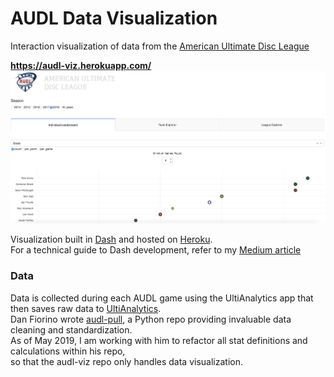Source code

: AUDL Data Visualization
==============================

Interaction visualization of data from the [American Ultimate Disc League](https://www.theaudl.com) 

**https://audl-viz.herokuapp.com/**  
![](images/app_screenshot.png)


Visualization built in [Dash](https://plot.ly/products/dash/) and hosted on [Heroku](https://www.heroku.com/).  
For a technical guide to Dash development, 
refer to my [Medium article](https://towardsdatascience.com/a-gentle-introduction-to-dash-development-and-deployment-f8b91990d3bd)

### Data 
Data is collected during each AUDL game using the UltiAnalytics app that then saves raw data to 
[UltiAnalytics](https://www.ultianalytics.com/index.html).  
Dan Fiorino wrote [audl-pull](https://github.com/dfiorino/audl-pull), 
a Python repo providing invaluable data cleaning and standardization.  
As of May 2019, I am working with him to refactor all stat definitions and calculations within his repo,  
so that the audl-viz repo only handles data visualization. 

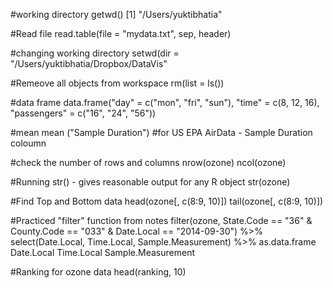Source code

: #working directory
getwd()
[1] "/Users/yuktibhatia"

#Read file
read.table(file = "mydata.txt", sep, header)

#changing working directory
setwd(dir = "/Users/yuktibhatia/Dropbox/DataVis"
      
#Remeove all objects from workspace
rm(list = ls())

#data frame
data.frame("day" = c("mon", "fri", "sun"),
           "time" = c(8, 12, 16),
           "passengers" = c("16", "24", "56"))

#mean
mean ("Sample Duration")
#for US EPA AirData - Sample Duration coloumn

#check the number of rows and columns
nrow(ozone)
ncol(ozone)

#Running str() - gives reasonable output for any R object
str(ozone)

#Find Top and Bottom data
head(ozone[, c(8:9, 10)])
tail(ozone[, c(8:9, 10)])

#Practiced "filter" function from notes
filter(ozone, State.Code == "36" 
             & County.Code == "033" 
              & Date.Local == "2014-09-30") %>%
            select(Date.Local, Time.Local, 
            Sample.Measurement) %>% 
            as.data.frame
Date.Local Time.Local Sample.Measurement

#Ranking for ozone data
head(ranking, 10)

⁂

Going from the line that has "Date.Local Time.Local Sample.Measurement" through the last line of the entries, retype each line exactly as given and add nothing.

# RESPONSE TO THE EXERCISE
Date.Local Time.Local Sample.Measurement

#Ranking for ozone data
head(ranking, 10)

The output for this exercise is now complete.